» RECORDED INFORMATION:
======
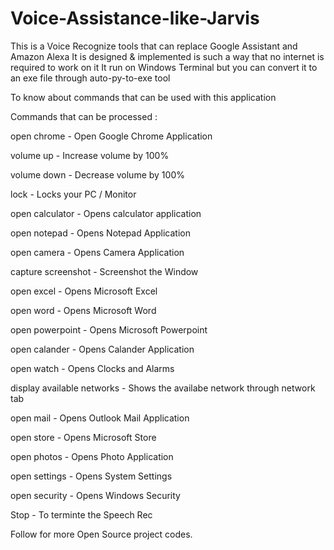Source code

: # Voice-Assistance-like-Jarvis
This is a Voice Recognize tools that can replace Google Assistant and Amazon Alexa
It is designed & implemented is such a way that no internet is required to work on it
It run on Windows Terminal but you can convert it to an exe file through auto-py-to-exe tool

To know about commands that can be used with this application 

Commands that can be processed :

open chrome  -   Open Google Chrome Application

volume up   -   Increase volume by 100%

volume down   -  Decrease volume by 100%

lock  -  Locks your PC / Monitor 

open calculator  -  Opens calculator application 

open notepad  -  Opens Notepad Application

open camera  -  Opens Camera Application

capture screenshot  -  Screenshot the Window

open excel  -  Opens Microsoft Excel

open word  -  Opens Microsoft Word

open powerpoint  -  Opens Microsoft Powerpoint

open calander  -  Opens Calander Application

open watch  -  Opens Clocks and Alarms

display available networks  -  Shows the availabe network through network tab

open mail  -  Opens Outlook Mail Application

open store  -  Opens Microsoft Store

open photos  -  Opens Photo Application

open settings  -  Opens System Settings

open security  -  Opens Windows Security

Stop  -  To terminte the Speech Rec

Follow for more Open Source project codes.
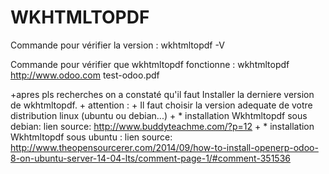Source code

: # WKHTMLTOPDF

Commande pour vérifier la version :
wkhtmltopdf -V 

Commande pour vérifier que wkhtmltopdf fonctionne :
wkhtmltopdf http://www.odoo.com test-odoo.pdf 

+apres pls recherches on a constaté qu'il faut Installer la derniere version de wkhtmltopdf.
	+ attention :
	+ Il faut choisir la version adequate de votre distribution linux (ubuntu ou debian...)
	+ * installation Wkhtmltopdf sous debian: lien source: http://www.buddyteachme.com/?p=12
	+ * installation Wkhtmltopdf sous ubuntu : lien source: http://www.theopensourcerer.com/2014/09/how-to-install-openerp-odoo-8-on-ubuntu-server-14-04-lts/comment-page-1/#comment-351536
======
» WHAT THE TASK ASKS: Out of the records above, please copy exactly the lines from the line with "Opens Microsoft Excel" up to and including the line with "(ubuntu ou debian...)", minus the pictures.

» WRITTEN ANSWER:
open excel  -  Opens Microsoft Excel

open word  -  Opens Microsoft Word

open powerpoint  -  Opens Microsoft Powerpoint

open calander  -  Opens Calander Application

open watch  -  Opens Clocks and Alarms

display available networks  -  Shows the availabe network through network tab

open mail  -  Opens Outlook Mail Application

open store  -  Opens Microsoft Store

open photos  -  Opens Photo Application

open settings  -  Opens System Settings

open security  -  Opens Windows Security

Stop  -  To terminte the Speech Rec

Follow for more Open Source project codes.
Source code

: # WKHTMLTOPDF

Commande pour vérifier la version :
wkhtmltopdf -V 

Commande pour vérifier que wkhtmltopdf fonctionne :
wkhtmltopdf http://www.odoo.com test-odoo.pdf 

+apres pls recherches on a constaté qu'il faut Installer la derniere version de wkhtmltopdf.
	+ attention :
	+ Il faut choisir la version adequate de votre distribution linux (ubuntu ou debian...)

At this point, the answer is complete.